Excerpts from a dataset
____
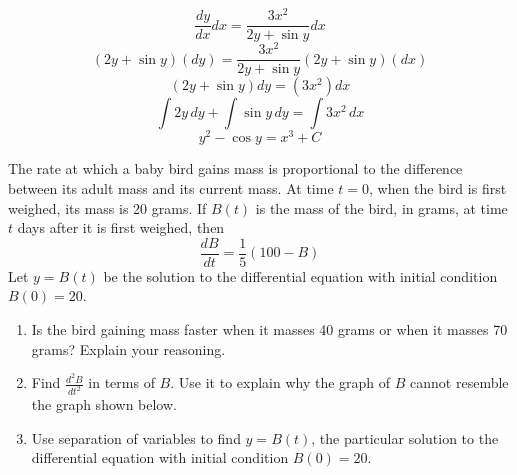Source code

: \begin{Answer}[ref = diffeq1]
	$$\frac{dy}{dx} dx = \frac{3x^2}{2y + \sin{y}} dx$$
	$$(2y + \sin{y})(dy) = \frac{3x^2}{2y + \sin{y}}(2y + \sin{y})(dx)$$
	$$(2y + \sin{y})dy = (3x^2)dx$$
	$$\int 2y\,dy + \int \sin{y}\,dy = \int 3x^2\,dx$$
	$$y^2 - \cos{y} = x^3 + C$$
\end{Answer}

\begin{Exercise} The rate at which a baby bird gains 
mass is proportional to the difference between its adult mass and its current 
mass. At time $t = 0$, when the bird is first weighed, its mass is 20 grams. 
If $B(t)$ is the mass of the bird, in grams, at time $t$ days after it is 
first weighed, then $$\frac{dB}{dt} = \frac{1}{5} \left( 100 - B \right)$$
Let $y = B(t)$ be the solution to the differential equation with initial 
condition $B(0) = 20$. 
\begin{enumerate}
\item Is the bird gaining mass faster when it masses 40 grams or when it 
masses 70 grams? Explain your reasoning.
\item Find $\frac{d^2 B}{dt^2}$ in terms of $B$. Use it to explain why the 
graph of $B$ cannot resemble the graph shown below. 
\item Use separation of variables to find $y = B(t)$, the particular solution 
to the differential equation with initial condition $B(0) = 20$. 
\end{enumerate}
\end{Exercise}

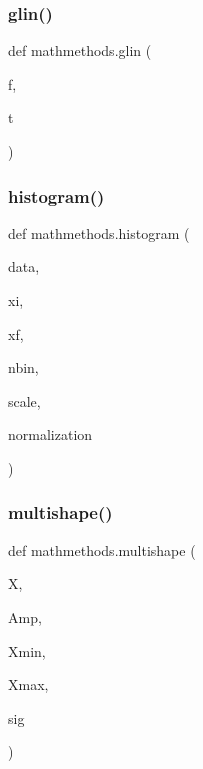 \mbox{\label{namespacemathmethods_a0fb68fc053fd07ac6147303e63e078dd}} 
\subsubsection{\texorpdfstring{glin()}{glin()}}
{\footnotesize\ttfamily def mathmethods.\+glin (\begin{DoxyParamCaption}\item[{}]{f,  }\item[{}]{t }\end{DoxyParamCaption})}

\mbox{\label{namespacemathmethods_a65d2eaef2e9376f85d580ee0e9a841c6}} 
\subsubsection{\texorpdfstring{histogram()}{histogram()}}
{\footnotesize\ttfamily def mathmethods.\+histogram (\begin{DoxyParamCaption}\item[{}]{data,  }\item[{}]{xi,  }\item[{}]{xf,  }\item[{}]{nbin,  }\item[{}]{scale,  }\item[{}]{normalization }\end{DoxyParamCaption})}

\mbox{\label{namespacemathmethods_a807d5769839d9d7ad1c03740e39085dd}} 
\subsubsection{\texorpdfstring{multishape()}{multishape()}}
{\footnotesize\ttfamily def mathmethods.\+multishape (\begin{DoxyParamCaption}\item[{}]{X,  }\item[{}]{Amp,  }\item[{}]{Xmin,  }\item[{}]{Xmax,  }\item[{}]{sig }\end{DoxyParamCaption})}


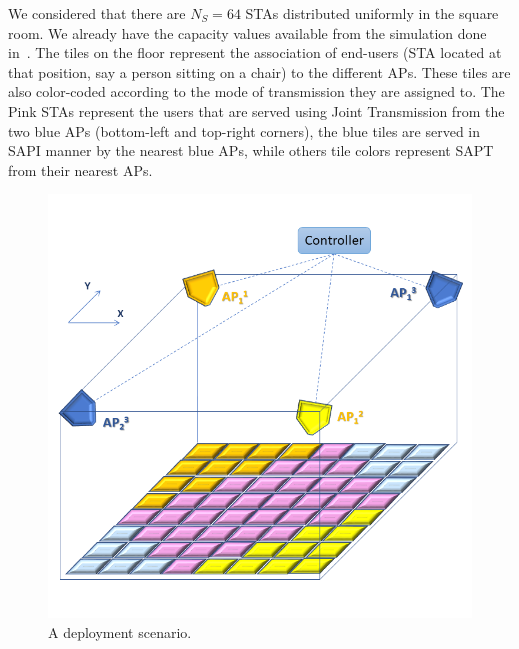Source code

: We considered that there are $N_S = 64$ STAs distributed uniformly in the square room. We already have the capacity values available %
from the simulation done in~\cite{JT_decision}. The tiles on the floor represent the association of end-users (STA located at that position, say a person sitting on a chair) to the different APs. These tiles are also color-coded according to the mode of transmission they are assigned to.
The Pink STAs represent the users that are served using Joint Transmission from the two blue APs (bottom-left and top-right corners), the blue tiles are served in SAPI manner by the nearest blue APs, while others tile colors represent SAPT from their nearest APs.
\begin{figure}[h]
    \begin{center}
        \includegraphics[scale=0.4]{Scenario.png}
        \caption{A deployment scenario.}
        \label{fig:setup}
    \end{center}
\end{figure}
____
- **WORK TASK**: Scan the entries above for the string "begin", and copy every line where it turns up.

- **OUTPUT FOR THIS TASK**:
: \begin{Answer}[ref = diffeq1]
\begin{Exercise} The rate at which a baby bird gains 
\begin{enumerate}
{\footnotesize\ttfamily def mathmethods.\+glin (\begin{DoxyParamCaption}\item[{}]{f,  }\item[{}]{t }\end{DoxyParamCaption})}
{\footnotesize\ttfamily def mathmethods.\+histogram (\begin{DoxyParamCaption}\item[{}]{data,  }\item[{}]{xi,  }\item[{}]{xf,  }\item[{}]{nbin,  }\item[{}]{scale,  }\item[{}]{normalization }\end{DoxyParamCaption})}
{\footnotesize\ttfamily def mathmethods.\+multishape (\begin{DoxyParamCaption}\item[{}]{X,  }\item[{}]{Amp,  }\item[{}]{Xmin,  }\item[{}]{Xmax,  }\item[{}]{sig }\end{DoxyParamCaption})}
\begin{figure}[h]
    \begin{center}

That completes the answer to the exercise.